> **WORK INSTRUCTION**: The answer should be one number, the count of lines in the data with "caption".

----

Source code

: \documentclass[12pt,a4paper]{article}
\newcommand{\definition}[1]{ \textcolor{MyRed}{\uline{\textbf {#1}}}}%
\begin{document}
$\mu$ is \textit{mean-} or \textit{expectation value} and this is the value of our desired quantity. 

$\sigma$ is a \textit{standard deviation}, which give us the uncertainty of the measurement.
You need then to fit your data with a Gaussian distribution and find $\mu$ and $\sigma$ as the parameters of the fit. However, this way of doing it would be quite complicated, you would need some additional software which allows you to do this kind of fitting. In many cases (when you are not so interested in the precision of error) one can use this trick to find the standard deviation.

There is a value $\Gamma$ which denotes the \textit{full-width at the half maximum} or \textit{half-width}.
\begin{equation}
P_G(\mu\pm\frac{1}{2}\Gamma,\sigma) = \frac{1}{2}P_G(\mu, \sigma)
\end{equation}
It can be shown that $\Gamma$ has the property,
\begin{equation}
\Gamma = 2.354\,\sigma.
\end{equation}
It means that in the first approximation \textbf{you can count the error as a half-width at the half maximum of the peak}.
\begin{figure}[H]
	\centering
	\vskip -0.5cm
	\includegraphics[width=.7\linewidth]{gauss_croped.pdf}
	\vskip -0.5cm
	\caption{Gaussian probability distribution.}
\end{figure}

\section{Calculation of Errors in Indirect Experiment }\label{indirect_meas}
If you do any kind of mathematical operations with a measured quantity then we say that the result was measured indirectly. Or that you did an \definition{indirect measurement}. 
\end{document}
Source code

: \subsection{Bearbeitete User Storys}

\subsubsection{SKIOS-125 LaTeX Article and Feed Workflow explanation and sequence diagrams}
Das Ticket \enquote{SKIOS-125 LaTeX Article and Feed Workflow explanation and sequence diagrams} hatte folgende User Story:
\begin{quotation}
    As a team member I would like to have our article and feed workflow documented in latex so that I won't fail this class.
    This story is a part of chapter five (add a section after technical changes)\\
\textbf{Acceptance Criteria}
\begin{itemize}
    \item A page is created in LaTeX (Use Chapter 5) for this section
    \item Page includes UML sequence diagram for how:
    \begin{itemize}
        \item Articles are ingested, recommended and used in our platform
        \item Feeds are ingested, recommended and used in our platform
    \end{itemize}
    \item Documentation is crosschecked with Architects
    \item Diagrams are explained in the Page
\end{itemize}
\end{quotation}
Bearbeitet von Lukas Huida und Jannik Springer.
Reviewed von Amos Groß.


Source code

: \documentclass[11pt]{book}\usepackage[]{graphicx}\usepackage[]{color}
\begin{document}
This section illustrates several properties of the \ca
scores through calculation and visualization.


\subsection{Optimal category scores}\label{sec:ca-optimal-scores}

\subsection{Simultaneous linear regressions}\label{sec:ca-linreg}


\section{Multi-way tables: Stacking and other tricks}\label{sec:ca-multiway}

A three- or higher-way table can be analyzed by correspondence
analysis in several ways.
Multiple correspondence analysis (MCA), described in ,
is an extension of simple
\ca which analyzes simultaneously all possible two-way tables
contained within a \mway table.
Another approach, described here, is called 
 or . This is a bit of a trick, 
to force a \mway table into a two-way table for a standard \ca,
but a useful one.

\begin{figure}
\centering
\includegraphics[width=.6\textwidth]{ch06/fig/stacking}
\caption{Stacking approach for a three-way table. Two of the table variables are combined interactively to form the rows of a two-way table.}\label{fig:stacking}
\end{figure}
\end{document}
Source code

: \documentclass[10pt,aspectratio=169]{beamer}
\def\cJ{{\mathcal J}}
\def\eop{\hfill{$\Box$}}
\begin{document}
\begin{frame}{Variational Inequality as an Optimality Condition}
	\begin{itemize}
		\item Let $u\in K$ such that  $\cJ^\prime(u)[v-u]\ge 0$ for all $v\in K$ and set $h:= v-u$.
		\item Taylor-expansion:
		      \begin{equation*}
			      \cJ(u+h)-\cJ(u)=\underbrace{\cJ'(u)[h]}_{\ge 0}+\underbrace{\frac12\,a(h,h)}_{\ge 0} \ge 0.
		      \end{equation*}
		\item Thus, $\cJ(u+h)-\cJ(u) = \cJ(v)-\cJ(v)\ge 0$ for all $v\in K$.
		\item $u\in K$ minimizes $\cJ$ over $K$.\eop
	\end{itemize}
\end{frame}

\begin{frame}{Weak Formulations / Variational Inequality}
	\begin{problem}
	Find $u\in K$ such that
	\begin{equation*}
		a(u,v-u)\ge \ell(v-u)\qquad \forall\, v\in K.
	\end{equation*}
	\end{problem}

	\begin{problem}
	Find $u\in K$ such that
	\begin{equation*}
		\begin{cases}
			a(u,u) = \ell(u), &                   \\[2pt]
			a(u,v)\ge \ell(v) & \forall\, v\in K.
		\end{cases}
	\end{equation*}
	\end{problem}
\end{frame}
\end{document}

----

> **TASK SOLUTION**: 2